Al carajo, Papa said, and after sending the doctors to the deepest pit of hell, he took to bed to wait for his spirit to leave him. Mama, who had been the picture of health in the family to this point, robust in the morning, resplendent in the evening after her sessions with the magnate, took ill, too. It started with a small persistent cough that grew in intensity and kept us awake through the night. The blood came eventually, first in sputa, then in long slivers mixed with her saliva. Back to the doctors again, different ones this time, who pointed to X-rays of her lungs riddled with small white spots—too many tumors to cut out. Mama's verdict was three months. As soon as she heard, she quit her job and went to bed next to Papa, and they both waited for death.

Things happen in threes, people say. We lived in the same space, ate the same food, drank the same water, breathed the same air. I began to feel pain in odd parts of my body. One day it would be the arch of my foot, the next my left arm or my back or deep inside my brain. The pains subsided in a few days and I was left wondering when my time would come, tomorrow, next month, twenty years? It was not something I could tolerate for very long—sitting around waiting, feeding the two death birds, washing and tending to them. The apartment kept falling down around us. Every day there was another hole in the wall, more dust, more plaster on the floor. Once, as I felt my way down the hall toward my parents' bedroom, I touched one of the holes. The different textures brought me to such feelings that I shook uncontrollably and had to use all of my willpower to keep from collapsing. When I recovered I realized I'd come in my pants, without even touching myself, the way I often did while sleeping. I heard my parents calling, but I turned into the bathroom instead, where I washed myself, splashed water on my face, and waited until I could breathe normally again. Then I went into the room and told them the knifing story. I didn't know what else to do.

When I was finished, I noticed Mama's breathing was calmer and Papa's gases had subsided. They asked me what the story meant and I told them I didn't know. It's just a story, I said. Just a story? Papa said. I didn't know how to respond. He embarrassed me. I hadn't yet learned to keep the lion of criticism at bay.

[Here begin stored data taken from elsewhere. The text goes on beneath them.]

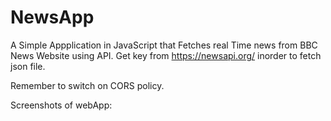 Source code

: # NewsApp
A Simple Appplication in JavaScript that Fetches real Time news from BBC News Website using API.
Get key from https://newsapi.org/ inorder to fetch json file.

Remember to switch on CORS policy.

Screenshots of webApp:


<a href="Screenshot 53.png"><br><br>
<a href="Screenshot 54.png"><br><br>
<a href="Screenshot 55.png"><br><br>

Yes, a little moment, I said.

Not so little, Mama said faintly in a voice that was soft, just this side of tender, not at all like her voice when she came home from the perfume magnate. The man is dying, like we are, except he's on the street.

I think he'll survive, I said.

As if you had any say in the matter, Papa said.

I believe I do. I put him there on that stretch of sidewalk, just as that criminal was walking by intent on doing meanness.

Who was that criminal?

I have no idea. Came out of nowhere.

It was true. I had made up the man and the situation as I sat before my parents in a narrative trance, making believe I was telling Cornelia the story while I waited for her to move a chess piece.

Well, I need to know who he was, Mama piped in. I could hear tiny wheezes punctuating her words.

Give me some time. I'll tell you another story tomorrow.

Then they both grew quiet. Mama turned to look out the window at the mottled sky. Papa lay with his eyes closed, snoozing. And then I understood what would happen if I told them a story, or part of a story, every day. It wasn't a cure for their maladies but a way of existing, going from story to story as Cornelia went from city to city as her condition dictated and her needs allowed. In Paris she was a femme fatale. In Havana she was an exotic European. In Cubop City she was a servant, a lover of husbands and poetry. One more day taken from death was one more day of memory, of staying alive.

I made believe I could see, I made believe I was a character in the stories. I made believe I had a life inside the fiction, that I could love and be afraid and tell stories and be wounded and married and divorced and live alongside the characters I created. And that it was all true.